Consider language Mr. Wilson might have used to more clearly identify his views. If he were openly racist, for instance, he might have said, “You lie, you dirty, knuckle-dragging Negro!” But if he were a true egalitarian who yet believed himself to have been lied to, the most likely thing he would have said was, “You lie!” By contrast with the open racist, Mr. Wilson clearly doesn’t sound racist at all. And in contrast with the non-racist,…well, there isn’t any contrast, is there? In other words, the evidentiary difference between what Rep. Wilson actually said and what a non-racist who felt lied to would have said is zero. Nevertheless, this non-evidence is offered as indicating his racism.

All this begs the question of how Mr. Wilson could have expressed his frustration without running the risk of being called a racist by Ms. Dowd. Perhaps a real egalitarian who felt lied to by the President would have said, “You lie, you beautiful black genius!” Ironically, I suspect this too would have been taken for racism, which indicates there is no safe language for a white Congressman to use when claiming a black President lies. I’m not at all defending Mr. Wilson’s disrespectful outburst. I’m just saying that it strikes me as particularly weak evidence of racism.

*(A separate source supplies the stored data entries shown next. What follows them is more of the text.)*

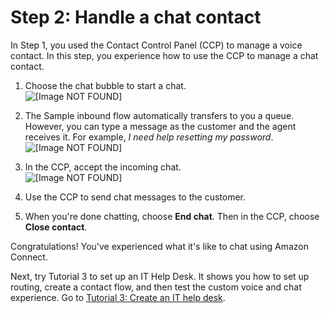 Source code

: # Step 2: Handle a chat contact<a name="tutorial1-test-chat"></a>

In Step 1, you used the Contact Control Panel \(CCP\) to manage a voice contact\. In this step, you experience how to use the CCP to manage a chat contact\. 

1. Choose the chat bubble to start a chat\.  
![\[Image NOT FOUND\]](http://docs.aws.amazon.com/connect/latest/adminguide/images/tutorial1-chat-bubble.png)

1. The Sample inbound flow automatically transfers to you a queue\. However, you can type a message as the customer and the agent receives it\. For example, *I need help resetting my password*\.  
![\[Image NOT FOUND\]](http://docs.aws.amazon.com/connect/latest/adminguide/images/tutorial1-start-chat.png)

1. In the CCP, accept the incoming chat\.   
![\[Image NOT FOUND\]](http://docs.aws.amazon.com/connect/latest/adminguide/images/tutorial1-accept-chat.png)

1. Use the CCP to send chat messages to the customer\. 

1. When you're done chatting, choose **End chat**\. Then in the CCP, choose **Close contact**\.

Congratulations\! You've experienced what it's like to chat using Amazon Connect\. 

Next, try Tutorial 3 to set up an IT Help Desk\. It shows you how to set up routing, create a contact flow, and then test the custom voice and chat experience\. Go to [Tutorial 3: Create an IT help desk](tutorial1-create-helpdesk.md)\. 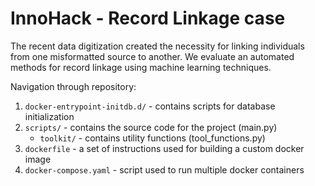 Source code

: # InnoHack - Record Linkage case


The recent data digitization created the necessity for linking individuals from one misformatted source to another. We evaluate an automated methods for record linkage using machine learning techniques.

Navigation through repository:
1. ``docker-entrypoint-initdb.d/`` - contains scripts for database initialization
1. ``scripts/`` - contains the source code for the project (main.py)
    -  ``toolkit/`` - contains utility functions (tool_functions.py)
3. ``dockerfile`` - a set of instructions used for building a custom docker image
4. ``docker-compose.yaml`` - script used to run multiple docker containers 
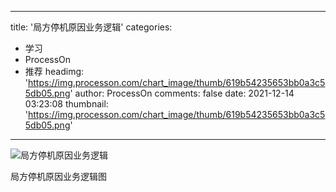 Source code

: 
---
title: '局方停机原因业务逻辑'
categories: 
 - 学习
 - ProcessOn
 - 推荐
headimg: 'https://img.processon.com/chart_image/thumb/619b54235653bb0a3c55db05.png'
author: ProcessOn
comments: false
date: 2021-12-14 03:23:08
thumbnail: 'https://img.processon.com/chart_image/thumb/619b54235653bb0a3c55db05.png'
---

<div>   
<img class="thumb" alt="局方停机原因业务逻辑" src="https://img.processon.com/chart_image/thumb/619b54235653bb0a3c55db05.png" referrerpolicy="no-referrer">
<p>局方停机原因业务逻辑图</p>  
</div>
             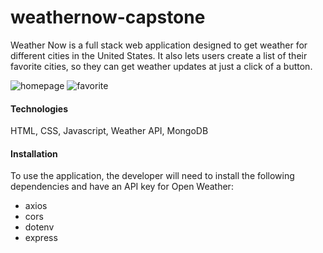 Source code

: # weathernow-capstone


Weather Now is a full stack web application designed to get weather for different cities in the United States. It also lets users create a list of their favorite cities, so they can get weather updates at just a click of a button.

![homepage](screenshots/homepage.png)
![favorite](screenshots/favorite.png)

#### Technologies

HTML, CSS, Javascript, Weather API, MongoDB

#### Installation

To use the application, the developer will need to install the following dependencies and have an API key for Open Weather:
- axios
- cors
- dotenv
- express
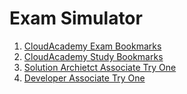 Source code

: # Exam Simulator

1. [CloudAcademy Exam Bookmarks](BookMarksExam.md)
1. [CloudAcademy Study Bookmarks](BookMarksStudy.md)
1.  [Solution Archietct Associate Try One](01-sa-assoc-try-one/readme.md)
1.  [Developer Associate Try One](02-dev-assoc-try-one/readme.md)

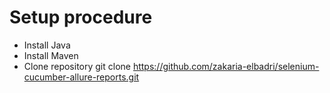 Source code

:   
# Setup procedure  

- Install Java
- Install Maven
- Clone repository git clone https://github.com/zakaria-elbadri/selenium-cucumber-allure-reports.git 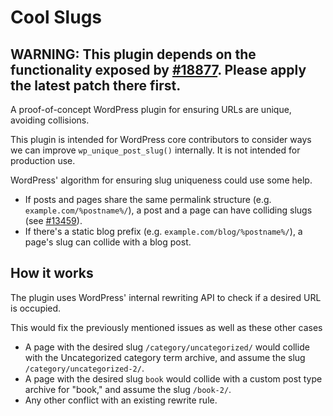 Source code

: # Cool Slugs

## WARNING: This plugin depends on the functionality exposed by [#18877](https://core.trac.wordpress.org/ticket/18877).  Please apply the latest patch there first.

A proof-of-concept WordPress plugin for ensuring URLs are unique, avoiding collisions.

This plugin is intended for WordPress core contributors to consider ways we can improve `wp_unique_post_slug()` internally. It is not intended for production use.

WordPress' algorithm for ensuring slug uniqueness could use some help.

* If posts and pages share the same permalink structure (e.g. `example.com/%postname%/`), a post and a page can have colliding slugs (see [#13459](https://core.trac.wordpress.org/ticket/13459)).
* If there's a static blog prefix (e.g. `example.com/blog/%postname%/`), a page's slug can collide with a blog post.

## How it works

The plugin uses WordPress' internal rewriting API to check if a desired URL is occupied.

This would fix the previously mentioned issues as well as these other cases

* A page with the desired slug `/category/uncategorized/` would collide with the Uncategorized category term archive, and assume the slug `/category/uncategorized-2/`.
* A page with the desired slug `book` would collide with a custom post type archive for "book," and assume the slug `/book-2/`.
* Any other conflict with an existing rewrite rule.
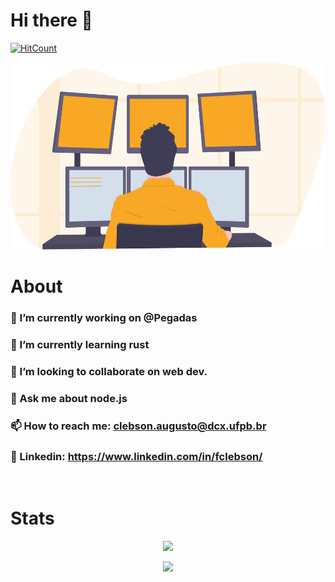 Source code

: # Hi there 👋
[![HitCount](http://hits.dwyl.com/clebsonf/clebsonf.svg)](http://hits.dwyl.com/clebsonf/clebsonf)

<p align="center">
    <img src="assets/character_programming.svg" height="300"/>
</p>

# About

### 🔭 I’m currently working on @Pegadas
### 🌱 I’m currently learning rust
### 👯 I’m looking to collaborate on web dev.
### 💬 Ask me about node.js
### 📫 How to reach me: **clebson.augusto@dcx.ufpb.br**
### 📎 Linkedin: **https://www.linkedin.com/in/fclebson/**


<br/>

# Stats

<p align="center">
    <img src="https://github-readme-stats.vercel.app/api?username=clebsonf"/>
</p>
<p align="center">
    <img src="https://github-readme-stats.vercel.app/api/top-langs/?username=clebsonf&layout=compact"/>
</p>
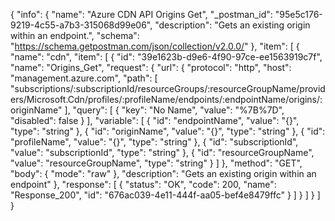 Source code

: {
  "info": {
    "name": "Azure CDN API Origins Get",
    "_postman_id": "95e5c176-9219-4c55-a7b3-315068d99e06",
    "description": "Gets an existing origin within an endpoint.",
    "schema": "https://schema.getpostman.com/json/collection/v2.0.0/"
  },
  "item": [
    {
      "name": "cdn",
      "item": [
        {
          "id": "39e1623b-d9e6-4f90-97ce-ee1563919c7f",
          "name": "Origins_Get",
          "request": {
            "url": {
              "protocol": "http",
              "host": "management.azure.com",
              "path": [
                "subscriptions/:subscriptionId/resourceGroups/:resourceGroupName/providers/Microsoft.Cdn/profiles/:profileName/endpoints/:endpointName/origins/:originName"
              ],
              "query": [
                {
                  "key": "No Name",
                  "value": "%7B%7D",
                  "disabled": false
                }
              ],
              "variable": [
                {
                  "id": "endpointName",
                  "value": "{}",
                  "type": "string"
                },
                {
                  "id": "originName",
                  "value": "{}",
                  "type": "string"
                },
                {
                  "id": "profileName",
                  "value": "{}",
                  "type": "string"
                },
                {
                  "id": "subscriptionId",
                  "value": "subscriptionId",
                  "type": "string"
                },
                {
                  "id": "resourceGroupName",
                  "value": "resourceGroupName",
                  "type": "string"
                }
              ]
            },
            "method": "GET",
            "body": {
              "mode": "raw"
            },
            "description": "Gets an existing origin within an endpoint"
          },
          "response": [
            {
              "status": "OK",
              "code": 200,
              "name": "Response_200",
              "id": "676ac039-4e11-444f-aa05-bef4e8479ffc"
            }
          ]
        }
      ]
    }
  ]
} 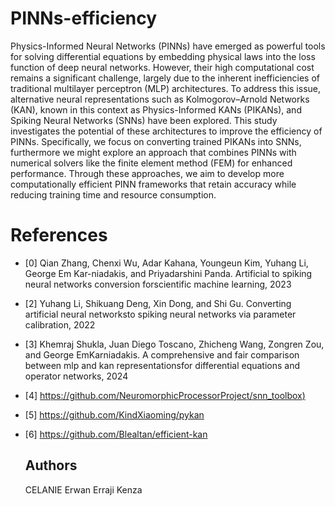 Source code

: # PINNs-efficiency

Physics-Informed Neural Networks (PINNs) have emerged as powerful tools for solving differential equations by embedding physical laws into the loss function of deep neural networks. However, their high computational cost remains a significant challenge, largely due to the inherent inefficiencies of traditional multilayer perceptron (MLP) architectures. To address this issue, alternative neural representations such as Kolmogorov–Arnold Networks (KAN), known in this context as Physics-Informed KANs (PIKANs), and Spiking Neural Networks (SNNs) have been explored. This study investigates the potential of these architectures to improve the efficiency of PINNs. Specifically, we focus on converting trained PIKANs into SNNs, furthermore we might explore an approach that combines PINNs with numerical solvers like the finite element method (FEM) for enhanced performance. Through these approaches, we aim to develop more computationally efficient PINN frameworks that retain accuracy while reducing training time and resource consumption.



# References
- [0] Qian  Zhang,  Chenxi  Wu,  Adar  Kahana,  Youngeun  Kim,  Yuhang  Li,  George  Em  Kar-niadakis,  and  Priyadarshini  Panda.   Artificial  to  spiking  neural  networks  conversion  forscientific machine learning, 2023
- [2] Yuhang Li, Shikuang Deng, Xin Dong, and Shi Gu.  Converting artificial neural networksto spiking neural networks via parameter calibration, 2022
- [3] Khemraj  Shukla,  Juan  Diego  Toscano,  Zhicheng  Wang,  Zongren  Zou,  and  George  EmKarniadakis.  A comprehensive and fair comparison between mlp and kan representationsfor differential equations and operator networks, 2024
- [4] [https://github.com/NeuromorphicProcessorProject/snn_toolbox)](https://github.com/NeuromorphicProcessorProject/snn_toolbox)
- [5] https://github.com/KindXiaoming/pykan
- [6] https://github.com/Blealtan/efficient-kan


  ## Authors
  CELANIE Erwan
  Erraji Kenza
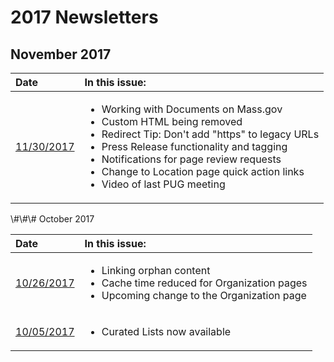 # 2017 Newsletters

## November 2017

<table>
  <thead>
    <tr>
      <th style="text-align:left">Date</th>
      <th style="text-align:left">In this issue:</th>
    </tr>
  </thead>
  <tbody>
    <tr>
      <td style="text-align:left"><a href="http://eepurl.com/dcqnS1">11/30/2017</a>
      </td>
      <td style="text-align:left">
        <ul>
          <li>Working with Documents on Mass.gov</li>
          <li>Custom HTML being removed</li>
          <li>Redirect Tip: Don&apos;t add &quot;https&quot; to legacy URLs</li>
          <li>Press Release functionality and tagging</li>
          <li>Notifications for page review requests</li>
          <li>Change to Location page quick action links</li>
          <li>Video of last PUG meeting</li>
        </ul>
      </td>
    </tr>
  </tbody>
</table>\#\#\# October 2017

<table>
  <thead>
    <tr>
      <th style="text-align:left">Date</th>
      <th style="text-align:left">In this issue:</th>
    </tr>
  </thead>
  <tbody>
    <tr>
      <td style="text-align:left"><a href="http://eepurl.com/c8-uSH">10/26/2017</a>
      </td>
      <td style="text-align:left">
        <ul>
          <li>Linking orphan content</li>
          <li>Cache time reduced for Organization pages</li>
          <li>Upcoming change to the Organization page</li>
        </ul>
      </td>
    </tr>
    <tr>
      <td style="text-align:left"><a href="http://eepurl.com/c6a-ND">10/05/2017</a>
      </td>
      <td style="text-align:left">
        <ul>
          <li>Curated Lists now available</li>
        </ul>
      </td>
    </tr>
  </tbody>
</table>
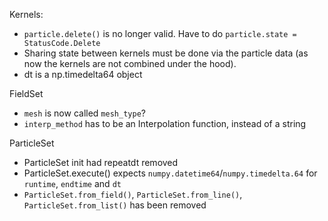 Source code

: Kernels:

- `particle.delete()` is no longer valid. Have to do `particle.state = StatusCode.Delete`
- Sharing state between kernels must be done via the particle data (as now the kernels are not combined under the hood).
- dt is a np.timedelta64 object

FieldSet

- `mesh` is now called `mesh_type`?
- `interp_method` has to be an Interpolation function, instead of a string

ParticleSet

- ParticleSet init had repeatdt removed
- ParticleSet.execute() expects `numpy.datetime64`/`numpy.timedelta.64` for `runtime`, `endtime` and `dt`
- `ParticleSet.from_field()`, `ParticleSet.from_line()`, `ParticleSet.from_list()` has been removed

2. Is racism the root of opposition to Obama?

But even if Ms. Dowd is a bit over-zealous in her racism super-sleuthing, perhaps President Carter is still right that the “overwhelming portion” of SOTPOP is still inspired by racism. In considering how to validate this claim, we yet again find ourselves hindered by the severe difficulty of separating political opposition rooted in racism from the sort that is not.

Clearly, strong animosity is possible even in the absence of racism. Again, observe President Bush’s treatment by the left during his term. Further, even when Clarence Thomas was being castigated by whites on the left, I think we were all willing to agree that this was not racism in action, but mere political disagreement. Since we have no trouble imagining liberals being so furious without being racists, it should be possible to imagine opponents of Obama being equally furious regardless of racism.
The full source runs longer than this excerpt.